Ray writes in respose to me:
>..
> > And the next level of base words is 'a
> > million', 'a billion', etc? (balion, kelion, ...)?
>
> I have no information about this - I presume that this was left the same
> in reformed Volapük. Also I assume _kelion_ was 'billion' in the older
> German & British use of 'a million millions', and not the American (and
> now IME contemporary British) use of a 'thousand millions'.
Ah, ok.
> > I still don't like this specialised treatment of a few exceptional
> > bases (like 10, 100, 1000 in many IE langs and 10, 100, 1000, 10000 in
> > most East Asian langs) with a second level of special bases (e.g. a
> > million in English or '100 million' in Japanese). It introduces an
> > asymmetry and makes translation of large numbers between, say,
> > Japanese and English were hard. Try translating '123,456,789' from
> > English into Japanese. That's very painful.
>
> I know - but I do not think either Fr Schleyer not Arie de Jong were
> familiar with counting in east Asian langs :)

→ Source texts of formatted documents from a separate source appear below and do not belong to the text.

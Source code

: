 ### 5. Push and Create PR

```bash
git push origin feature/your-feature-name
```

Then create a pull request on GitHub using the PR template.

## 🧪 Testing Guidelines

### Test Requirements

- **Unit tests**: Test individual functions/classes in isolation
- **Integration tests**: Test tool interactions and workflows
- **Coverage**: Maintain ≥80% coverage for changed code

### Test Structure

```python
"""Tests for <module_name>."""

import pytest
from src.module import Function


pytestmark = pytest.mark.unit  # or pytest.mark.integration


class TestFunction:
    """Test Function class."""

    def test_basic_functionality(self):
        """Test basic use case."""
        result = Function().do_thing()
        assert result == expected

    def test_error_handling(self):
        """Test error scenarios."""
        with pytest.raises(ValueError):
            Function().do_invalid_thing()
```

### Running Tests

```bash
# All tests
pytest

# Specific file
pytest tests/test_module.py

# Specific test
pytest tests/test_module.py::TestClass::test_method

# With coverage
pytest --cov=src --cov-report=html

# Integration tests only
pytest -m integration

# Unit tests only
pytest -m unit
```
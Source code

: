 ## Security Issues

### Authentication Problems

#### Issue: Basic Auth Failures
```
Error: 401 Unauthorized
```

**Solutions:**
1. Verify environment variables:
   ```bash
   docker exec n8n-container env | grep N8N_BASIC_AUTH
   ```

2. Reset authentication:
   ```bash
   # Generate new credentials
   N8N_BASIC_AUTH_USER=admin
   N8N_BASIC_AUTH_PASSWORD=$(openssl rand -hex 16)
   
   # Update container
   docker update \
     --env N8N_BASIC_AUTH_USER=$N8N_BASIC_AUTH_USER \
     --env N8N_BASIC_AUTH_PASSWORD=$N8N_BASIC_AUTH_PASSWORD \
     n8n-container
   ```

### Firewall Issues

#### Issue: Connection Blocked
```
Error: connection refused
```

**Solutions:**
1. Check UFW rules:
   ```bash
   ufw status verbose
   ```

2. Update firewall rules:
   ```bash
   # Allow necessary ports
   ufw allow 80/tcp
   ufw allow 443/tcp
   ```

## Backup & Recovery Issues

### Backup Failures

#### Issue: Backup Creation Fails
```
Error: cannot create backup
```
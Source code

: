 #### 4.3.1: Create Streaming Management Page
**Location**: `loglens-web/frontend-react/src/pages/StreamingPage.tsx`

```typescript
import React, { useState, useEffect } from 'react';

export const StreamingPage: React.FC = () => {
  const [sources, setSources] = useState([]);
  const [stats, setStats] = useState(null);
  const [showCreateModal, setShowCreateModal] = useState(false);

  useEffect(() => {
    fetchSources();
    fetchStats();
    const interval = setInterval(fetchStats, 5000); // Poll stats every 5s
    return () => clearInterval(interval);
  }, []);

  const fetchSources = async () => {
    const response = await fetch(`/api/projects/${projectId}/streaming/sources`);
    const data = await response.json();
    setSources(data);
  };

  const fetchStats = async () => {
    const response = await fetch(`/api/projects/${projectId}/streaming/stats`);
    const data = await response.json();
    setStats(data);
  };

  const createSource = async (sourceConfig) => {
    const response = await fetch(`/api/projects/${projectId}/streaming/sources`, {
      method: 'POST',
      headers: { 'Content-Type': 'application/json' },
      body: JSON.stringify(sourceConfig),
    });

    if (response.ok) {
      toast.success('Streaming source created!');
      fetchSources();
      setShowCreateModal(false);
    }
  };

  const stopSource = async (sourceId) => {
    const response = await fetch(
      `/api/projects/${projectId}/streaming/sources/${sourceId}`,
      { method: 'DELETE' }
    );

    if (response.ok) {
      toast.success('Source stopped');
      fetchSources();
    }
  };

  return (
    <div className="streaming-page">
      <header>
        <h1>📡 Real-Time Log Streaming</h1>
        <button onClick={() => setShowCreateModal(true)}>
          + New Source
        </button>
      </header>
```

Ok, right. I should have thought of that. (Actually it surprised me
too, when I learnt it -- and then the next step was to surprised me
that I had never noticed that it was totally arbitrary to split
numbers every *three* digits... :-) )
>...
> > (The above number would be
> > 'nine ten one two three four five six seven eight nine'
> > in Tyl Sjok, BTW. Erm, with all words directly translated, of
> > course. :-))
>
> In other words: 0.123456789e9 :-)
1.23456789e9, actually, but the principle is this, yes.
> or, in Tyl Sjok:
> {exponent} ten {mantissa}
Exactly.
> It's neat, but how easy this is the 'person in the street' I don't know -
> as you say there is a lack of empirical data :-)
Hmm -- I don't think it's more complex to count the factors of ten
instead of learning several words for a few of them. The 'person on
the street' possibly just uses relatively small number words, and when
getting exposed to larger ones, they'd hopefully not be scared away by
a different type of number representation, because the one they'd use
on the street is just the normal one.
No empirical data, yes. I can only say that I *guess* that it's at
most equally complex for the normal speaker to learn this -- if not
easier.
> I guess if the exponent is greater than 9, then we'll have 'ten' expressed
> twice, for example
> ten one two ten three four five six seven = 0.34567e12
That's the point where it might get tricky for the ordinary speaker,
right. But ask a person on the street to say the above number in his
'native' way in English... :-)))
BTW: The Tyl-Sjok number is exactly right! See, it's easy! :-))))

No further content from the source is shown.